Segment Start: Records for processing
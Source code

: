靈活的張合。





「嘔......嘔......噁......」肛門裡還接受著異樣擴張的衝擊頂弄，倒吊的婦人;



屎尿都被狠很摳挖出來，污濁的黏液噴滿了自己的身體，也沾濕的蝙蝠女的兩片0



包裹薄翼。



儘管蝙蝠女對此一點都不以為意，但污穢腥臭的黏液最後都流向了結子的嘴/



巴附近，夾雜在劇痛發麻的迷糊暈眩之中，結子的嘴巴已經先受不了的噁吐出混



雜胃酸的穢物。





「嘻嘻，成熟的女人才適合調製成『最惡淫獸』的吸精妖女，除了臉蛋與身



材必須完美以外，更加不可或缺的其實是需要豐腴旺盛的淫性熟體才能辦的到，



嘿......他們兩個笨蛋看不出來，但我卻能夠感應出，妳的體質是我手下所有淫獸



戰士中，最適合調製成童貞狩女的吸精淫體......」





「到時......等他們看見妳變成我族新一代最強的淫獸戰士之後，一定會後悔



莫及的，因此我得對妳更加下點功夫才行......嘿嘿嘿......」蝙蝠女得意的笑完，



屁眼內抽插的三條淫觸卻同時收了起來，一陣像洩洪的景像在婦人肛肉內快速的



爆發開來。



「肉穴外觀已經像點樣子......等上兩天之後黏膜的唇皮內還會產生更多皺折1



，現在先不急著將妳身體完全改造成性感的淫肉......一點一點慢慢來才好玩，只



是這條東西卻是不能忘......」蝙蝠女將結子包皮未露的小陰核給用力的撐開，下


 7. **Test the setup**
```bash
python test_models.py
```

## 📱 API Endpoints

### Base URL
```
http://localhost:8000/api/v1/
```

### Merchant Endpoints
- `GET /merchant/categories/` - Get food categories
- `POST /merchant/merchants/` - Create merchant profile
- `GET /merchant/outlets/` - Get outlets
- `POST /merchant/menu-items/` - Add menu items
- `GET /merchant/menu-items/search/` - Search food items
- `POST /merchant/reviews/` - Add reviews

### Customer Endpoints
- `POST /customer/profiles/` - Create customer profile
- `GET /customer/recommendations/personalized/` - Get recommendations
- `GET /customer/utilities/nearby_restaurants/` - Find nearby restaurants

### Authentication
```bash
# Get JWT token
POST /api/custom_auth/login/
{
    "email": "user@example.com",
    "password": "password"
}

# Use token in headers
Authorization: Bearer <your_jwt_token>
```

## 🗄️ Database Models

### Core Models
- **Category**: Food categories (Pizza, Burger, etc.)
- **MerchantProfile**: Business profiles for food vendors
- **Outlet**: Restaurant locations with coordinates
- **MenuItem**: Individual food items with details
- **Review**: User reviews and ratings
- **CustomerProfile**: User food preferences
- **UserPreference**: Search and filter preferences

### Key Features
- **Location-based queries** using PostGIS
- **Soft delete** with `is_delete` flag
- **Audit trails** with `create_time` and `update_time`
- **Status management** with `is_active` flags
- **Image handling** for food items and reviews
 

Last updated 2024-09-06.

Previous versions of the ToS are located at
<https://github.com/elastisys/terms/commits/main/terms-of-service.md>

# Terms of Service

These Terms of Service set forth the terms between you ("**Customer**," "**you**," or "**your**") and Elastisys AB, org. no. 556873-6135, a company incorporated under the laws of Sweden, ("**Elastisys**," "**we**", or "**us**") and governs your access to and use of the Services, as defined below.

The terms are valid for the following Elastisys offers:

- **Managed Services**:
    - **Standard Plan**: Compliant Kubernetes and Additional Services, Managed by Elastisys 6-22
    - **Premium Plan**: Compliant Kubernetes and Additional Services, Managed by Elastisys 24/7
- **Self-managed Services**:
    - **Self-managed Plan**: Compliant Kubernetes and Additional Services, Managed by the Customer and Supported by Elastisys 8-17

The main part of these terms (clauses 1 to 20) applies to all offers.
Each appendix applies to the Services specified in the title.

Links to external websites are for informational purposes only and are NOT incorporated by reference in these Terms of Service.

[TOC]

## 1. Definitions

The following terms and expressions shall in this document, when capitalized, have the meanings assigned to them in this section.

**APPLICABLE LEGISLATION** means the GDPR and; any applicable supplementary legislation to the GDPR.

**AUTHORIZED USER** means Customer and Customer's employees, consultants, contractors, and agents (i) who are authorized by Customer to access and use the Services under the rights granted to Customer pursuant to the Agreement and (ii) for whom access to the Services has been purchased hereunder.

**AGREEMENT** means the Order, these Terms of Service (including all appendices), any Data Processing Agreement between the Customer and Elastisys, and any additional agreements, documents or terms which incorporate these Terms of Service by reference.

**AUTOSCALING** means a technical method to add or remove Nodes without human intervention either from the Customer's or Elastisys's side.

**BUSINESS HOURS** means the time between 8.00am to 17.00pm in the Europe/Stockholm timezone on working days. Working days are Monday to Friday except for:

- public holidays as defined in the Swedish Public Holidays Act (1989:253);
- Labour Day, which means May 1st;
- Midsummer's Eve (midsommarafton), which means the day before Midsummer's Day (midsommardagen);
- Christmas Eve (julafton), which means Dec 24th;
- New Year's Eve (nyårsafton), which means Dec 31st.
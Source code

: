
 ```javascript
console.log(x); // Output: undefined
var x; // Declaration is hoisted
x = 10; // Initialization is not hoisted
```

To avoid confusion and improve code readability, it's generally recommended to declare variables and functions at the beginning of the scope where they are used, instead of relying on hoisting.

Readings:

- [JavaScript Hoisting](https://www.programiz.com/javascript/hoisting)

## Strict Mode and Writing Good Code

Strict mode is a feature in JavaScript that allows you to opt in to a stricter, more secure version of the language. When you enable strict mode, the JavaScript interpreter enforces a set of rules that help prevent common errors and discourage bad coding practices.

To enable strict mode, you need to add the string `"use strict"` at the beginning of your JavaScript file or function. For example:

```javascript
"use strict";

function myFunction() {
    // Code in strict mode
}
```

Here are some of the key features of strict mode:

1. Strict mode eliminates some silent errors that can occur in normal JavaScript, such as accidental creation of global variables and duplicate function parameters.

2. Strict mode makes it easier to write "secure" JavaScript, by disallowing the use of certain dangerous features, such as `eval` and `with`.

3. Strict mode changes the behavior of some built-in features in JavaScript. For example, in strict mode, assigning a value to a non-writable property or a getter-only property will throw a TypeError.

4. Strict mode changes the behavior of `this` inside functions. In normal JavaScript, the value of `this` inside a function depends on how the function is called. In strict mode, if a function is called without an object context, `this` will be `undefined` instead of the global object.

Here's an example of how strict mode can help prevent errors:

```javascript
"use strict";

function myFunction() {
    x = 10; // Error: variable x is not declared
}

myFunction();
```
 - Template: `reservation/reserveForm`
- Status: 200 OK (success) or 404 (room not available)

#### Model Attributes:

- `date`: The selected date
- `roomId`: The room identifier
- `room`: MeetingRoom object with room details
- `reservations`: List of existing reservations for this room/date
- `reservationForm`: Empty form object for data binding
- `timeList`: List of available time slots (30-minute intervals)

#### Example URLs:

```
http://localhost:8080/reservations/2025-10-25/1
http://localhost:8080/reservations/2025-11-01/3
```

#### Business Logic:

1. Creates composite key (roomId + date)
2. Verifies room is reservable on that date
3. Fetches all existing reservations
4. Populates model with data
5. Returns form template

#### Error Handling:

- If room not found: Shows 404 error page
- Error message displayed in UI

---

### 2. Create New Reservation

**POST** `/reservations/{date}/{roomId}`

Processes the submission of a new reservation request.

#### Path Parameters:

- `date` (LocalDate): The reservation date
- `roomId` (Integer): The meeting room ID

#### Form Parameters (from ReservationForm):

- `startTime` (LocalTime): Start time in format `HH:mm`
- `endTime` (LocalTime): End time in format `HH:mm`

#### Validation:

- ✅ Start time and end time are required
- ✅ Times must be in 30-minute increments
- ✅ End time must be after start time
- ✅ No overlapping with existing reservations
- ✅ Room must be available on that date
Segment End: Records for processing
Count the lines in the entries above that include the string "access", then give only that figure.

2